La mise en place du «mégafichier» n’attend pas

publié le 21 février 2017 à 20h36

Rien n'y aura fait. Le «mégafichier» de données des Français sera déployé dans toute la France d'ici à la fin mars, comme l'atteste un arrêté paru vendredi au Journal officiel et repéré par NextInpact.

Le système TES (titres électroniques sécurisés), qui concerne 15 millions de titulaires d’un passeport, a été étendu par décret, le 28 octobre, aux cartes d’identité. Il doit regrouper à terme les données de 60 millions de Français : état civil, noms et prénoms des parents, adresse, couleur des yeux, taille - mais aussi des données biométriques, photo du visage et empreintes digitales. Il doit être déployé cette semaine à Paris, dans le Val-d’Oise et dans les Hauts-de-Seine. Puis être étendu, d’ici au 28 mars, à toute la France métropolitaine.

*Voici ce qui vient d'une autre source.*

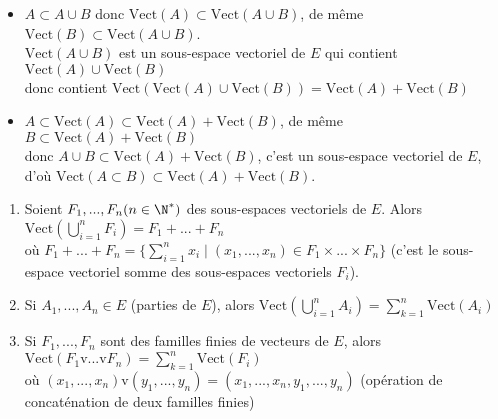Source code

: \documentclass[12pt, a4paper]{report}
\begin{document}
\begin{remarque}{}
\begin{demo}{}
\begin{itemize}
	\item $A \subset A \cup B$ donc $\text{Vect}(A) \subset \text{Vect}(A \cup B)$, de même $\text{Vect}(B) \subset \text{Vect}(A \cup B)$. \\
	$\text{Vect}(A \cup B)$ est un sous-espace vectoriel de $E$ qui contient $\text{Vect}(A) \cup \text{Vect}(B)$ \\
	donc contient $\text{Vect}(\text{Vect}(A) \cup \text{Vect}(B)) = \text{Vect}(A) + \text{Vect}(B)$
	
	\item $A \subset \text{Vect}(A) \subset \text{Vect}(A) + \text{Vect}(B)$, de même $B \subset \text{Vect}(A) + \text{Vect}(B)$ \\
	donc $A \cup B \subset \text{Vect}(A) + \text{Vect}(B)$, c'est un sous-espace vectoriel de $E$, d'où $\text{Vect}(A \subset B) \subset \text{Vect}(A) + \text{Vect}(B)$.
\end{itemize}
\end{demo}
\end{remarque}

\begin{remarque}[Généralisation]
\begin{enumerate}
	\item Soient $F_1,...,F_n (n \in \N^*)$ des sous-espaces vectoriels de $E$. Alors $\text{Vect}\left(\displaystyle{\bigcup_{i=1}^nF_i}\right) = F_1+...+F_n$ \\
	où $F_1+...+F_n = \{\displaystyle{\sum_{i=1}^nx_i} \mid (x_1,...,x_n) \in F_1 \times ... \times F_n \}$
	(c'est le sous-espace vectoriel somme des sous-espaces vectoriels $F_i$).
	
	\item Si $A_1,...,A_n \in E$ (parties de $E$), alors $\text{Vect} \left(\displaystyle{\bigcup_{i=1}^nA_i}\right) = \displaystyle{\sum_{k=1}^n \text{Vect}(A_i)}$
	
	\item Si $F_1,...,F_n$ sont des familles finies de vecteurs de $E$, alors \\
	$\text{Vect}(F_1 \text{v} ... \text{v} F_n) = \displaystyle{\sum_{k=1}^n \text{Vect}(F_i)}$ \\
	où $(x_1,...,x_n) \text{v} (y_1,...,y_n) = (x_1,...,x_n,y_1,...,y_n)$ (opération de concaténation de deux familles finies) 
\end{enumerate}
\end{remarque}
\end{document}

Le fichier TES vise, insistent ses promoteurs, à simplifier la délivrance des titres d’identité, et à lutter contre la fraude. Mais nombre de voix se sont élevées pour dénoncer un double risque : la sécurité des données face aux tentatives de piratage, et les potentialités d’utilisation abusive d’une base centralisée de données biométriques.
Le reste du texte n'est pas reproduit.